Hacker News new | ask | show | jobs
by jeffbee 2149 days ago
Ad-hoc production troubleshooting is a reason to keep, at most, 7 days of logs. Usually you want the most recent minute or hour. Troubleshooting usually does not need collection, aggregation, and indexing because either the problem is isolated to a host or the logs of a single host, pod, or process are representative of what is happening in the rest of the fleet. Even if you want to access all logs, it's still better to leave them where they were produced and push a predicate out to every host; your log-producing fleet has far, far more compute resources than your poor little central database, no matter how big that DB is.
3 comments

What a bunch of odd and arbitrary statements. Examples: I often use logs older than 7 days for troubleshooting. I rarely troubleshoot only using last minute or hour data. I need aggregation most of the time when troubleshooting. I also treat most runtime environments as cattle so relying on it to keep logs locally would be wrong.
All but trivially reproducible bug reports require, or benefit immensely from, logs about the transaction in question. The pipeline from support to product to engineering to an actual investigation is usually much more than 7 days.
May I ask what kind of production environments you have in mind? Are these large-scale FAANG-style deployments or something else?
Well, only to the extent that the management of small amounts of logs is not very interesting. There is not an ACM SIG for very small databases.

Anyway, GPDR requires you to have a purpose for any log that contains any IP address. Keeping logs for undefined purposes and unlimited time frames is not ok any more.
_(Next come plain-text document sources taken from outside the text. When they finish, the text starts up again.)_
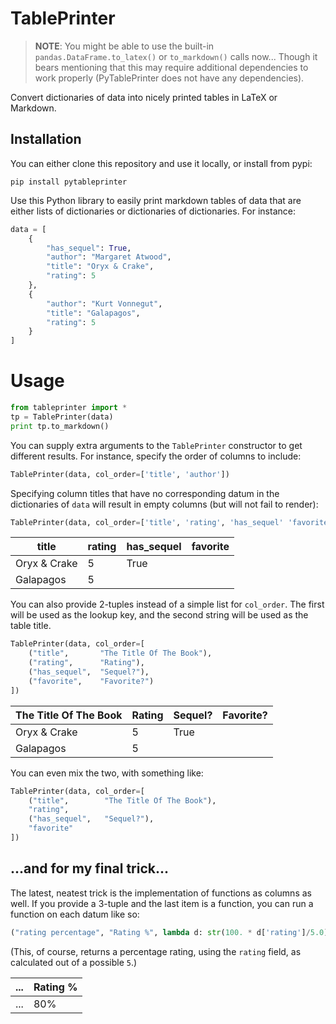 # TablePrinter

> **NOTE**: You might be able to use the built-in `pandas.DataFrame.to_latex()` or `to_markdown()` calls now... Though it bears mentioning that this may require additional dependencies to work properly (PyTablePrinter does not have any dependencies).

Convert dictionaries of data into nicely printed tables in LaTeX or Markdown.

## Installation
You can either clone this repository and use it locally, or install from pypi:

```
pip install pytableprinter
```

Use this Python library to easily print markdown tables of data that are either lists of dictionaries or dictionaries of dictionaries. For instance:

```python
data = [
    {
        "has_sequel": True,
        "author": "Margaret Atwood",
        "title": "Oryx & Crake",
        "rating": 5
    },
    {
        "author": "Kurt Vonnegut",
        "title": "Galapagos",
        "rating": 5
    }
]
```

# Usage

```python
from tableprinter import *
tp = TablePrinter(data)
print tp.to_markdown()
```

You can supply extra arguments to the `TablePrinter` constructor to get different results. For instance, specify the order of columns to include:

```python
TablePrinter(data, col_order=['title', 'author'])
```

Specifying column titles that have no corresponding datum in the dictionaries of `data` will result in empty columns (but will not fail to render):

```python
TablePrinter(data, col_order=['title', 'rating', 'has_sequel' 'favorite'])
```

|title|rating|has_sequel|favorite|
|-----|-----|-----|-----|
| Oryx & Crake|5|True| |
| Galapagos|5|| |

You can also provide 2-tuples instead of a simple list for `col_order`. The first will be used as the lookup key, and the second string will be used as the table title.

```python
TablePrinter(data, col_order=[
    ("title",       "The Title Of The Book"),
    ("rating",      "Rating"),
    ("has_sequel",  "Sequel?"),
    ("favorite",    "Favorite?")
])
```

|The Title Of The Book|Rating|Sequel?|Favorite?|
|-----|-----|-----|-----|
| Oryx & Crake|5|True| |
| Galapagos|5|| |

You can even mix the two, with something like:
```python
TablePrinter(data, col_order=[
    ("title",        "The Title Of The Book"),
    "rating",
    ("has_sequel",   "Sequel?"),
    "favorite"
])
```

## ...and for my final trick...

The latest, neatest trick is the implementation of functions as columns as well. If you provide a 3-tuple and the last item is a function, you can run a function on each datum like so:

```python
("rating percentage", "Rating %", lambda d: str(100. * d['rating']/5.0) + "%")
```

(This, of course, returns a percentage rating, using the `rating` field, as calculated out of a possible `5`.)

| ... | Rating % | 
|-----|------|
| ... | 80% |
It could be an e-commerce site, which depending on the case can produce a shitload of logs. Imagine having a few hundred of thousands of users daily and you record every page they view, along with heatmaps, and whatnot. In most cases those logs should never be touched by a human in raw format. You feed them in your analytics engine, and start making decisions about your conversion. And then you delete them because the goalpost is constantly moving.